> Problem requirements: Would you output the whole of the data exactly?

> Material for this task:

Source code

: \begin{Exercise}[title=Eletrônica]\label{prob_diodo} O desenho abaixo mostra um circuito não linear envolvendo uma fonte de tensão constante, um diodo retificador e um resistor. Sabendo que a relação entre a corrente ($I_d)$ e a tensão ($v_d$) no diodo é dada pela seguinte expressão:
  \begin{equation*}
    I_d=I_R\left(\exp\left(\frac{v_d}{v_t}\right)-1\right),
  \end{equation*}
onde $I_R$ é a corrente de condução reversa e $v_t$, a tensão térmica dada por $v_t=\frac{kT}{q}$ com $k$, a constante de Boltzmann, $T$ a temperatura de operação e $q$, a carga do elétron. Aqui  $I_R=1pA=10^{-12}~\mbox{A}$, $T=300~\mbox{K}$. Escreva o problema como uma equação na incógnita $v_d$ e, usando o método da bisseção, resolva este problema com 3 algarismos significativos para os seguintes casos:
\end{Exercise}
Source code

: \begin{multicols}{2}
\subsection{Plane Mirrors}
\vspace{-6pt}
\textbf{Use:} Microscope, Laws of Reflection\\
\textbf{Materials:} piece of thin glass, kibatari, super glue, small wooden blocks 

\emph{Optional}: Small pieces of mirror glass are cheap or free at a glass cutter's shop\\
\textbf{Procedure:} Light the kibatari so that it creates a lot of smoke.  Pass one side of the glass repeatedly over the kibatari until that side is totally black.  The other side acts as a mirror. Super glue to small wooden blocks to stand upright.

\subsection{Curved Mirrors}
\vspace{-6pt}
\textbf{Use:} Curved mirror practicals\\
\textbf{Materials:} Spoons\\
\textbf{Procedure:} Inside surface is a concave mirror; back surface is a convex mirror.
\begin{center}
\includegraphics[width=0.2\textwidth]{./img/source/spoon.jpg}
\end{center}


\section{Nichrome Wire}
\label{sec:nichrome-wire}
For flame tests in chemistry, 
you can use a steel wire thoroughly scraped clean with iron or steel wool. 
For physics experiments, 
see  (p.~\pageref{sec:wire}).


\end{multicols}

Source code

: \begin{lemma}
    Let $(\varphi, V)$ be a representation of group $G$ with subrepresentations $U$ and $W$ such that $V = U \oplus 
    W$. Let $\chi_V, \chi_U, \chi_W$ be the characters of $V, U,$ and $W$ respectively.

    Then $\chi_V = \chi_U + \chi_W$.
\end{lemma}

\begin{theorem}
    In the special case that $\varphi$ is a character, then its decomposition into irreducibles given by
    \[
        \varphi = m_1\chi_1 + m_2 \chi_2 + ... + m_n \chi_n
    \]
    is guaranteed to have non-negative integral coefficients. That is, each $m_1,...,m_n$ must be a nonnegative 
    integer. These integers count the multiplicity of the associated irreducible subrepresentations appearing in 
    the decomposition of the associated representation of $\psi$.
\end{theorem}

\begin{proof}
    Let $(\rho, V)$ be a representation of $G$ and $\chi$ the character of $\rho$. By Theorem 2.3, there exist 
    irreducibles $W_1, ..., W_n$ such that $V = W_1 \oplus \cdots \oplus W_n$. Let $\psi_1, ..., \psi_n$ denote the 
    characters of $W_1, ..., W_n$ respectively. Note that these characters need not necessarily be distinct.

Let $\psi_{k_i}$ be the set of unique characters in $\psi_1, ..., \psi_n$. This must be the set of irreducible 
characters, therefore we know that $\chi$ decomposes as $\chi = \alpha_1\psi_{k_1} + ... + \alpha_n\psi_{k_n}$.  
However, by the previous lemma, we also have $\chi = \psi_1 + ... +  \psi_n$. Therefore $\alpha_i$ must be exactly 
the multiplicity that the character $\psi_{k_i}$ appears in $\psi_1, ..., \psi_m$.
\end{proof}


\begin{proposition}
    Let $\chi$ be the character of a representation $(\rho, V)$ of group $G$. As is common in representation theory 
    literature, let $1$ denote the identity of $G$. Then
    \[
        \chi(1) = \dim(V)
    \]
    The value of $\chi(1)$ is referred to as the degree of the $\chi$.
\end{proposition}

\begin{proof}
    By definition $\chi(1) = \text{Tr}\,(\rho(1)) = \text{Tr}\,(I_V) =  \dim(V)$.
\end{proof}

> Written answer:
Source code

: \begin{Exercise}[title=Eletrônica]\label{prob_diodo} O desenho abaixo mostra um circuito não linear envolvendo uma fonte de tensão constante, um diodo retificador e um resistor. Sabendo que a relação entre a corrente ($I_d)$ e a tensão ($v_d$) no diodo é dada pela seguinte expressão:
  \begin{equation*}
    I_d=I_R\left(\exp\left(\frac{v_d}{v_t}\right)-1\right),
  \end{equation*}
onde $I_R$ é a corrente de condução reversa e $v_t$, a tensão térmica dada por $v_t=\frac{kT}{q}$ com $k$, a constante de Boltzmann, $T$ a temperatura de operação e $q$, a carga do elétron. Aqui  $I_R=1pA=10^{-12}~\mbox{A}$, $T=300~\mbox{K}$. Escreva o problema como uma equação na incógnita $v_d$ e, usando o método da bisseção, resolva este problema com 3 algarismos significativos para os seguintes casos:
\end{Exercise}
Source code

: \begin{multicols}{2}
\subsection{Plane Mirrors}
\vspace{-6pt}
\textbf{Use:} Microscope, Laws of Reflection\\
\textbf{Materials:} piece of thin glass, kibatari, super glue, small wooden blocks 

\emph{Optional}: Small pieces of mirror glass are cheap or free at a glass cutter's shop\\
\textbf{Procedure:} Light the kibatari so that it creates a lot of smoke.  Pass one side of the glass repeatedly over the kibatari until that side is totally black.  The other side acts as a mirror. Super glue to small wooden blocks to stand upright.

\subsection{Curved Mirrors}
\vspace{-6pt}
\textbf{Use:} Curved mirror practicals\\
\textbf{Materials:} Spoons\\
\textbf{Procedure:} Inside surface is a concave mirror; back surface is a convex mirror.
\begin{center}
\includegraphics[width=0.2\textwidth]{./img/source/spoon.jpg}
\end{center}


\section{Nichrome Wire}
\label{sec:nichrome-wire}
For flame tests in chemistry, 
you can use a steel wire thoroughly scraped clean with iron or steel wool. 
For physics experiments, 
see  (p.~\pageref{sec:wire}).


\end{multicols}

Source code

: \begin{lemma}
    Let $(\varphi, V)$ be a representation of group $G$ with subrepresentations $U$ and $W$ such that $V = U \oplus 
    W$. Let $\chi_V, \chi_U, \chi_W$ be the characters of $V, U,$ and $W$ respectively.

    Then $\chi_V = \chi_U + \chi_W$.
\end{lemma}

\begin{theorem}
    In the special case that $\varphi$ is a character, then its decomposition into irreducibles given by
    \[
        \varphi = m_1\chi_1 + m_2 \chi_2 + ... + m_n \chi_n
    \]
    is guaranteed to have non-negative integral coefficients. That is, each $m_1,...,m_n$ must be a nonnegative 
    integer. These integers count the multiplicity of the associated irreducible subrepresentations appearing in 
    the decomposition of the associated representation of $\psi$.
\end{theorem}

\begin{proof}
    Let $(\rho, V)$ be a representation of $G$ and $\chi$ the character of $\rho$. By Theorem 2.3, there exist 
    irreducibles $W_1, ..., W_n$ such that $V = W_1 \oplus \cdots \oplus W_n$. Let $\psi_1, ..., \psi_n$ denote the 
    characters of $W_1, ..., W_n$ respectively. Note that these characters need not necessarily be distinct.

Let $\psi_{k_i}$ be the set of unique characters in $\psi_1, ..., \psi_n$. This must be the set of irreducible 
characters, therefore we know that $\chi$ decomposes as $\chi = \alpha_1\psi_{k_1} + ... + \alpha_n\psi_{k_n}$.  
However, by the previous lemma, we also have $\chi = \psi_1 + ... +  \psi_n$. Therefore $\alpha_i$ must be exactly 
the multiplicity that the character $\psi_{k_i}$ appears in $\psi_1, ..., \psi_m$.
\end{proof}


\begin{proposition}
    Let $\chi$ be the character of a representation $(\rho, V)$ of group $G$. As is common in representation theory 
    literature, let $1$ denote the identity of $G$. Then
    \[
        \chi(1) = \dim(V)
    \]
    The value of $\chi(1)$ is referred to as the degree of the $\chi$.
\end{proposition}

\begin{proof}
    By definition $\chi(1) = \text{Tr}\,(\rho(1)) = \text{Tr}\,(I_V) =  \dim(V)$.
\end{proof}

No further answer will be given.